Грусть — ведь это потребность радости, а не пессимизм…
Друг мой, я видел весь земной шар — жизнь везде такова! Все это ложь и вздор, чем будто бы живут люди? Нет у них ни бога, ни совести, ни разумной цели существования, ни любви, ни дружбы, ни честности, — нет даже простой жалости. Жизнь — скучный, зимний день в грязном кабаке, не более…
Женщина прекрасная должна занимать вторую ступень; первая принадлежит женщине милой. Сия-то делается владычицей нашего сердца; прежде, нежели мы отдадим о ней отчет сами себе, сердце наше делается невольником любви навеки…
Женщину мы обожаем за то, что она владычествует над нашей мечтой идеальной.
Жизнь (моя и всякая) есть <…> вечное ожидание: ожидание не только счастья, какой-то особенной полноты его, но еще и чего-то такого, в чем (когда настанет оно) эта суть, этот смысл вдруг наконец обнаружится.

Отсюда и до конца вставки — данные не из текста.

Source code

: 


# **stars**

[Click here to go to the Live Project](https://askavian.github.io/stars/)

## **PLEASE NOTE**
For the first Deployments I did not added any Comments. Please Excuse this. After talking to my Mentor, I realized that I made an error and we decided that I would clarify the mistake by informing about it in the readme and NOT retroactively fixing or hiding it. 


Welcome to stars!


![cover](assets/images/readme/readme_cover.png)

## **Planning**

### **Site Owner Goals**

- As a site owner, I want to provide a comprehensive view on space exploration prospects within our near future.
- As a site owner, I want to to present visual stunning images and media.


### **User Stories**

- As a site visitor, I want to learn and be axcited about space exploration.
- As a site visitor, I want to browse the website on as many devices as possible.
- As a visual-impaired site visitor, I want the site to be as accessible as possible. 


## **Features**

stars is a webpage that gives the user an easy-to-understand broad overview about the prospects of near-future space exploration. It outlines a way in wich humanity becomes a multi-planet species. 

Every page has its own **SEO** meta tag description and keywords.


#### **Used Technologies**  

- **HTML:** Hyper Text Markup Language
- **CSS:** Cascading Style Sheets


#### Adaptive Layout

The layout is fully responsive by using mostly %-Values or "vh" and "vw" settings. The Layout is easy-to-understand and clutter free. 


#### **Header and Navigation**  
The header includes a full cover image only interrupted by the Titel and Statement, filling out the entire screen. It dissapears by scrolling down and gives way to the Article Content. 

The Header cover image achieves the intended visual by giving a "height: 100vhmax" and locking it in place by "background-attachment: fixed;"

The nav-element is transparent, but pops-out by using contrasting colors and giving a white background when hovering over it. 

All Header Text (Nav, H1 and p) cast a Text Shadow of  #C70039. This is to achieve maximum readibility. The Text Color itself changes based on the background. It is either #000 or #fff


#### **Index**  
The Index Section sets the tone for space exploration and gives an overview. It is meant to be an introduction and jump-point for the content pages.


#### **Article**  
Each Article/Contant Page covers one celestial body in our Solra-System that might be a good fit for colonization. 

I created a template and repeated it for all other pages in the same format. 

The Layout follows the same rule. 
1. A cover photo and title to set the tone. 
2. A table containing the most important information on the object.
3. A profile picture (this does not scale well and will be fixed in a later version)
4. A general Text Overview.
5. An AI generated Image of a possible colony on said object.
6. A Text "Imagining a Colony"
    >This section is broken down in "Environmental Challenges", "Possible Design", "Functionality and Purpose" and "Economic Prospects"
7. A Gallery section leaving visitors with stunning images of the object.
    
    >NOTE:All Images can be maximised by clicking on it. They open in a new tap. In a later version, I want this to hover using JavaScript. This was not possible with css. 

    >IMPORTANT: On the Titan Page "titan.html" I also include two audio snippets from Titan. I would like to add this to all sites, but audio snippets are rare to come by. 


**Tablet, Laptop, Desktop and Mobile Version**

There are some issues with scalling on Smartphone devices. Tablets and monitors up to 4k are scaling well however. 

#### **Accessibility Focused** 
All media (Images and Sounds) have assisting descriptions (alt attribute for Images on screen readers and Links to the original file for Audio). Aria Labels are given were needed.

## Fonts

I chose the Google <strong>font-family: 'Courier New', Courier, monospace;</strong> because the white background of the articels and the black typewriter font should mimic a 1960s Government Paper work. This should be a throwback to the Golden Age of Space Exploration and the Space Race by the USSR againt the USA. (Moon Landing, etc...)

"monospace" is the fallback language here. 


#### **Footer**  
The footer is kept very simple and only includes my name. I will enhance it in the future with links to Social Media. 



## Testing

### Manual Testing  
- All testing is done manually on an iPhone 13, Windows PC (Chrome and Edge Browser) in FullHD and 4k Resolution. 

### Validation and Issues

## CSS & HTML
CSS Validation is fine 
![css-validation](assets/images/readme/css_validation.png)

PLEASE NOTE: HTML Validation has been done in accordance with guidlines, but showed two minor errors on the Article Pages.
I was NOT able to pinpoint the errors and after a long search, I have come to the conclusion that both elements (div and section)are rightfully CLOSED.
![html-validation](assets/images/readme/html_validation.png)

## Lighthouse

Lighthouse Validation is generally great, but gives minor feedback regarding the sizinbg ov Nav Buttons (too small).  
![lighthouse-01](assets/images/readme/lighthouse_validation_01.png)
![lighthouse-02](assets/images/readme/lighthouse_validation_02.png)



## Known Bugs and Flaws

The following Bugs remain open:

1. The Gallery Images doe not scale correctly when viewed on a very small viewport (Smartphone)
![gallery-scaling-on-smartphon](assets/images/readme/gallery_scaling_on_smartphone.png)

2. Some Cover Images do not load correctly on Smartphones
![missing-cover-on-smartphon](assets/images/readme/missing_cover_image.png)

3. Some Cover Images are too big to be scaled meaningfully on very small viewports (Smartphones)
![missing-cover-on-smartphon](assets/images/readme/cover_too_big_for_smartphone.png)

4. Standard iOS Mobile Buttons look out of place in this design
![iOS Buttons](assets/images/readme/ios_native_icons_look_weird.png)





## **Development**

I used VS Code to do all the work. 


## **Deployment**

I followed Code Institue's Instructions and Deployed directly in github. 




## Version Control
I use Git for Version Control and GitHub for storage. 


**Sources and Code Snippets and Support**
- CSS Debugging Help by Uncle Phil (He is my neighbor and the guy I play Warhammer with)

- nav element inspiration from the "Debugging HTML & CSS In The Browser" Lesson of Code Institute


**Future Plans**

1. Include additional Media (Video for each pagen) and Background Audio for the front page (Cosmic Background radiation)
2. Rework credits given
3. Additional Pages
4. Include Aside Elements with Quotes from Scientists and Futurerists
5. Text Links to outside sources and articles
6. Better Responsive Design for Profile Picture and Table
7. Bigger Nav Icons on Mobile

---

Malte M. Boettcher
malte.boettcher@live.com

Жизнь (моя и всякая) есть смена дней и ночей, дел и отдыха, встреч и бесед, удовольствий и неприятностей, иногда называемых событиями; есть беспорядочное накопление впечатлений, картин и образов, из которых лишь самая ничтожная часть (да и то неизвестно зачем и как) удерживается в нас; есть непрестанное, ни на единый миг нас не оставляющее течение несвязных чувств и мыслей; беспорядочных воспоминаний о прошлом и смутных гаданий о будущем; а еще — нечто такое, в чем как будто и заключается некая суть ее, некий смысл и цель, что-то главное, чего уж никак нельзя уловить и выразить…

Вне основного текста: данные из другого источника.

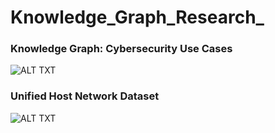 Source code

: # Knowledge_Graph_Research_   

### Knowledge Graph: Cybersecurity Use Cases
![ALT TXT](https://github.com/SaifurRR/Knowledge-Graph-Research/blob/main/bio_kg-2.png)

### Unified Host Network Dataset
![ALT TXT](https://github.com/SaifurRR/Knowledge-Graph-Research/blob/main/unified-host-network-dataset.png)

Жизнь есть, несомненно, любовь, доброта, и уменьшение любви есть всегда уменьшение жизни, есть уже смерть.
Жизнь и должна быть восхищением…
Жизнь мира — жизнь, тайна которой есть наше вечное и великое мучение…
И бедное человеческое сердце радуется, утешается: нет в мире смерти, нет гибели тому, что было, чем жил когда-то! Нет разлук и потерь, доколе жива моя душа, моя Любовь, Память!

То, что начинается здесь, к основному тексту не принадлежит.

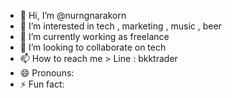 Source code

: - 👋 Hi, I’m @nurngnarakorn
- 👀 I’m interested in tech , marketing , music , beer
- 🌱 I’m currently working as freelance
- 💞️ I’m looking to collaborate on tech
- 📫 How to reach me > Line : bkktrader
- 😄 Pronouns: 
- ⚡ Fun fact: 

<!---
nurngnarakorn/nurngnarakorn is a ✨ special ✨ repository because its `README.md` (this file) appears on your GitHub profile.
You can click the Preview link to take a look at your changes.
--->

И мудрые умирают, ровно как и невежды…
Из году в год, изо дня в день, втайне ждешь только одного, — счастливой любовной встречи, живешь, в сущности, только надеждой на эту встречу…
Как не отстояли мы всего того, что так гордо называли мы русским, в силе и правде чего мы, казалось, были так уверены?
Как прекрасны бывают некоторые несчастные люди, их лица, глаза, из которых так и смотрит вся их душа!
Какая радость — существовать! Только видеть, хотя бы видеть лишь один этот дым и этот свет. Если бы у меня не было рук и ног и я бы только мог сидеть на лавочке и смотреть на заходящее солнце, то я был бы счастлив этим. Одно нужно только — видеть и дышать. Ничто не дает такого наслаждения, как краски…
Какое-нибудь отдельное слово, часто самое обыкновенное, какое-нибудь имя пробуждает чувство, из которого и рождается воля к писанию.
Когда с человеком случится несчастье, он непрестанно возвращается к одной и той же мучительной и бесполезной мысли: как и когда это началось? из чего все это слагалось и как я мог не придавать тогда значения тому, что должно было предостеречь меня?